Modified racing career
- Car number: 84
- Championships: 10
- Wins: 300+

= Dave Heaslip =

Canadian Dirt Modified racing driver (born 1944)

David Heaslip is a retired Canadian dirt modified racing driver. Credited with more than 300 career wins he competed for 50 years against the toughest competition on both the Canadian and American sides of the St. Lawrence River.

==Racing career==
Dave Heaslip got his start in motorsports in 1954 when as a 9-year-old he accompanied his father Ken Heaslip to the Edgewood Speedway in Alexandria Bay, New York. The elder Heaslip fielded a car numbered "GO" for his hometown, Gananoque, Ontario. By age 15, Dave was piloting an old Pontiac coupe with the family number at the Kingston Speedway (Ontario). He won his first feature event soon afterwards and added the Watertown Speedway on the New York side of the border as a regular stop.

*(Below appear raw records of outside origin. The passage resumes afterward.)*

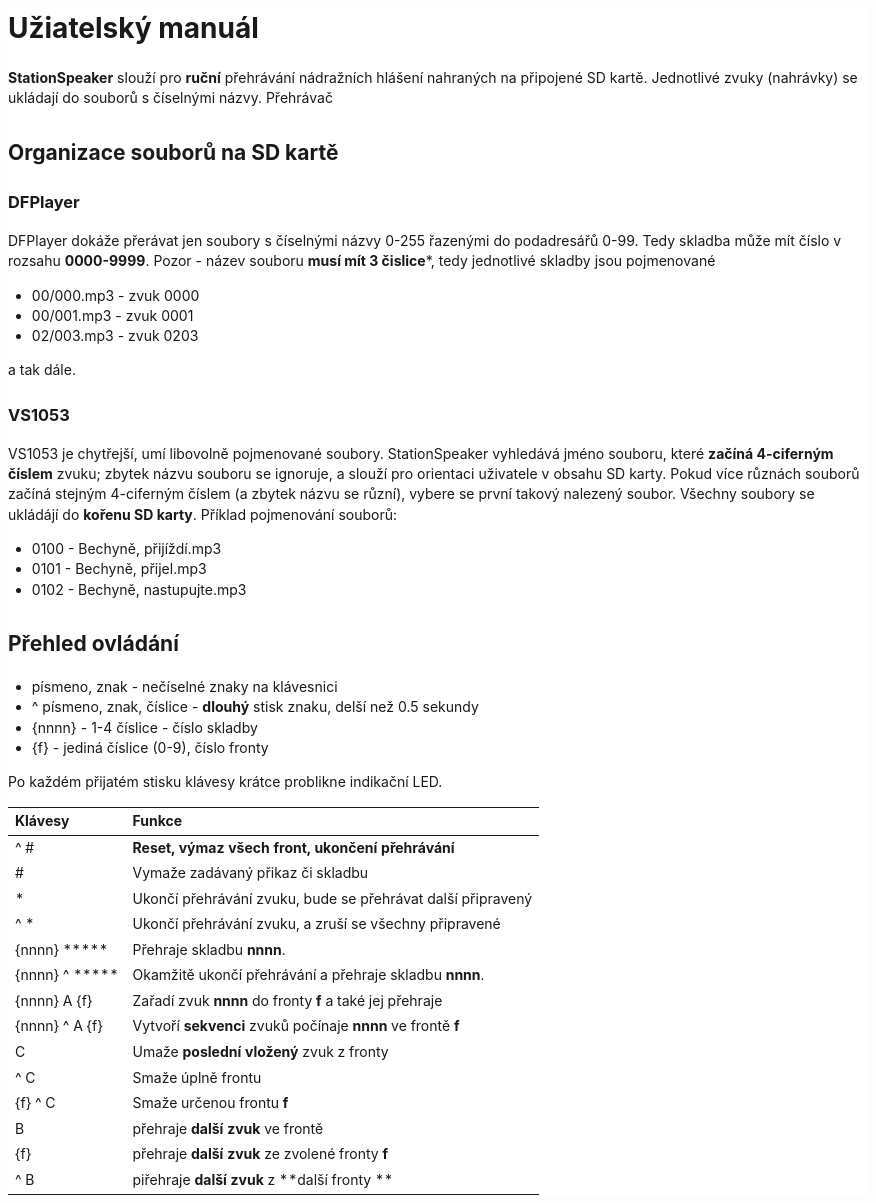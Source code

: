 # Užiatelský manuál

**StationSpeaker** slouží pro **ruční** přehrávání nádražních hlášení nahraných na připojené SD kartě. Jednotlivé zvuky (nahrávky) se ukládají do souborů s číselnými názvy. Přehrávač

## Organizace souborů na SD kartě

### DFPlayer
DFPlayer dokáže přerávat jen soubory s číselnými názvy 0-255 řazenými do podadresářů 0-99. Tedy skladba může mít číslo v rozsahu **0000-9999**. Pozor - název souboru **musí mít 3 čislice***, tedy jednotlivé skladby jsou pojmenované 
* 00/000.mp3 - zvuk 0000
* 00/001.mp3 - zvuk 0001
* 02/003.mp3 - zvuk 0203

a tak dále.

### VS1053
VS1053 je chytřejší, umí libovolně pojmenované soubory. StationSpeaker vyhledává jméno souboru, které **začíná 4-ciferným číslem** zvuku; zbytek názvu souboru se ignoruje, a slouží pro orientaci uživatele v obsahu SD karty. Pokud více různách souborů začíná stejným 4-ciferným číslem (a zbytek názvu se různí), vybere se první takový nalezený soubor. Všechny soubory se ukládájí do **kořenu SD karty**. Příklad pojmenování souborů:
* 0100 - Bechyně, přijíždí.mp3
* 0101 - Bechyně, přijel.mp3
* 0102 - Bechyně, nastupujte.mp3

## Přehled ovládání

* písmeno, znak - nečíselné znaky na klávesnici
* ^ písmeno, znak, číslice - **dlouhý** stisk znaku, delší než 0.5 sekundy
* {nnnn} - 1-4 číslice - číslo skladby
* {f} - jediná číslice (0-9), číslo fronty

Po každém přijatém stisku klávesy krátce problikne indikační LED.

| Klávesy | Funkce| 
| :-- | :--- |
| ^ # | **Reset, výmaz všech front, ukončení přehrávání**                       |
| #   | Vymaže zadávaný přikaz či skladbu                                       |
| *   | Ukončí přehrávání zvuku, bude se přehrávat další připravený|
| ^ * | Ukončí přehrávání zvuku, a zruší se všechny připravené     |
| \{nnnn\} *****  | Přehraje skladbu **nnnn**.                                  |
| \{nnnn\} ^ *****| Okamžitě ukončí přehrávání a přehraje skladbu **nnnn**.     |
| \{nnnn} A \{f}  | Zařadí zvuk **nnnn** do fronty **f** a také jej přehraje    |
| \{nnnn} ^ A \{f}| Vytvoří **sekvenci** zvuků počínaje **nnnn** ve frontě **f**|
| C               | Umaže **poslední vložený** zvuk z fronty                    |
| ^ C             | Smaže úplně frontu                                          |
| \{f} ^ C        | Smaže určenou frontu **f**                                  |
| B   | přehraje **další zvuk** ve frontě                                       |
| \{f}| přehraje **další zvuk** ze zvolené fronty **f**                         |
| ^ B | piřehraje **další zvuk** z **další fronty **                            |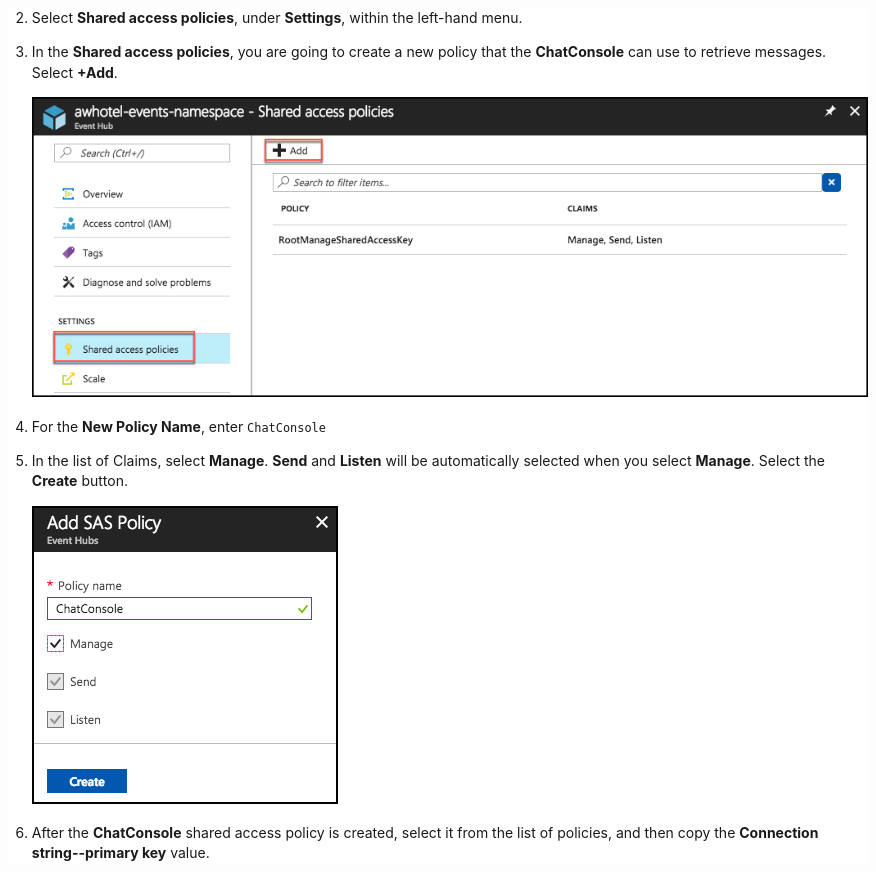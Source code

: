2. Select **Shared access policies**, under **Settings**, within the left-hand menu.

3. In the **Shared access policies**, you are going to create a new policy that the **ChatConsole** can use to retrieve messages. Select **+Add**.

    ![The +Add button is selected in the Shared access policies toolbar menu.](media/image78.png 'Shared access policies pane')

4. For the **New Policy Name**, enter `ChatConsole`

5. In the list of Claims, select **Manage**. **Send** and **Listen** will be automatically selected when you select **Manage**. Select the **Create** button.

    ![In the Add SAS Policy dialog box, Policy name is set to ChatConsole. Three check boxes are checked for Manage, Send, and Listen.](media/image79.png 'Add SAS Policy dialog box')

6. After the **ChatConsole** shared access policy is created, select it from the list of policies, and then copy the **Connection string--primary key** value.
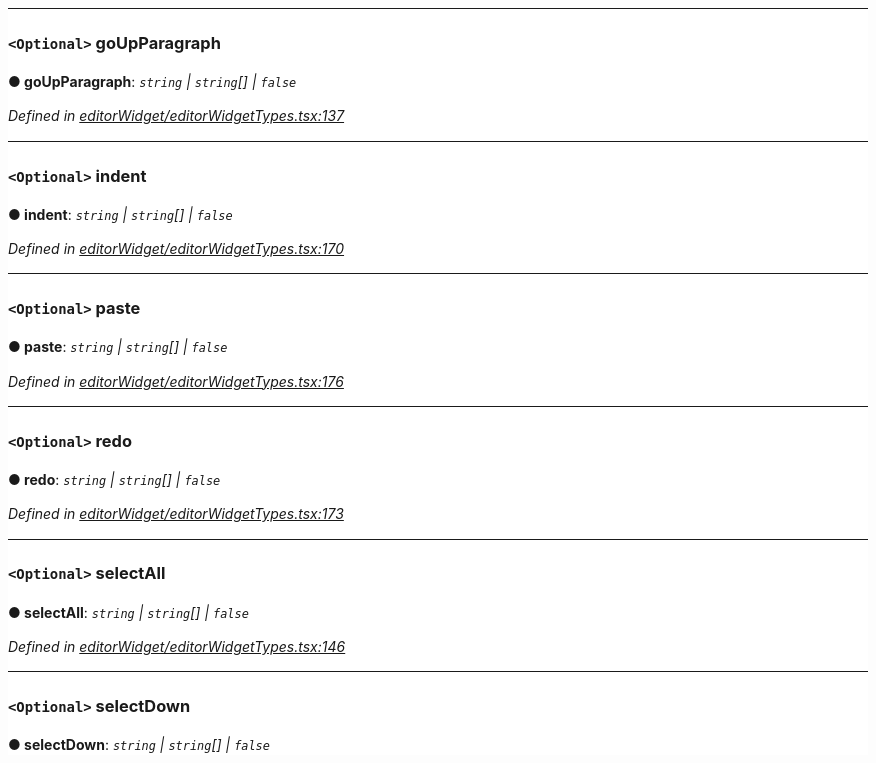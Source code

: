 ___
<a id="goupparagraph"></a>

### `<Optional>` goUpParagraph

**● goUpParagraph**: *`string` \| `string`[] \| `false`*

*Defined in [editorWidget/editorWidgetTypes.tsx:137](https://github.com/cancerberoSgx/accursed/blob/978b980/src/editorWidget/editorWidgetTypes.tsx#L137)*

___
<a id="indent"></a>

### `<Optional>` indent

**● indent**: *`string` \| `string`[] \| `false`*

*Defined in [editorWidget/editorWidgetTypes.tsx:170](https://github.com/cancerberoSgx/accursed/blob/978b980/src/editorWidget/editorWidgetTypes.tsx#L170)*

___
<a id="paste"></a>

### `<Optional>` paste

**● paste**: *`string` \| `string`[] \| `false`*

*Defined in [editorWidget/editorWidgetTypes.tsx:176](https://github.com/cancerberoSgx/accursed/blob/978b980/src/editorWidget/editorWidgetTypes.tsx#L176)*

___
<a id="redo"></a>

### `<Optional>` redo

**● redo**: *`string` \| `string`[] \| `false`*

*Defined in [editorWidget/editorWidgetTypes.tsx:173](https://github.com/cancerberoSgx/accursed/blob/978b980/src/editorWidget/editorWidgetTypes.tsx#L173)*

___
<a id="selectall"></a>

### `<Optional>` selectAll

**● selectAll**: *`string` \| `string`[] \| `false`*

*Defined in [editorWidget/editorWidgetTypes.tsx:146](https://github.com/cancerberoSgx/accursed/blob/978b980/src/editorWidget/editorWidgetTypes.tsx#L146)*

___
<a id="selectdown"></a>

### `<Optional>` selectDown

**● selectDown**: *`string` \| `string`[] \| `false`*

Heaslip competed successfully at the race venues of southeastern Canada, including Brockville Speedway and Capital City Speedway in Ontario, and in New York at such tracks as the Lebanon Valley Speedway and Outlaw Speedway. Heaslip won three track championships at each Autodrome Edelweiss (Quebec), Cornwall Motor Speedway (Ontario), and Frogtown International Speedway (Hogansburg, New York) and one at Can-Am Speedway in LaFargeville, New York. In 2003, he competed in a BriSCA F-1 for the BriSCA World Finals at Coventry Speedway, England.

Heaslip was inducted into the Northeast Dirt Modified Hall of Fame in 2007.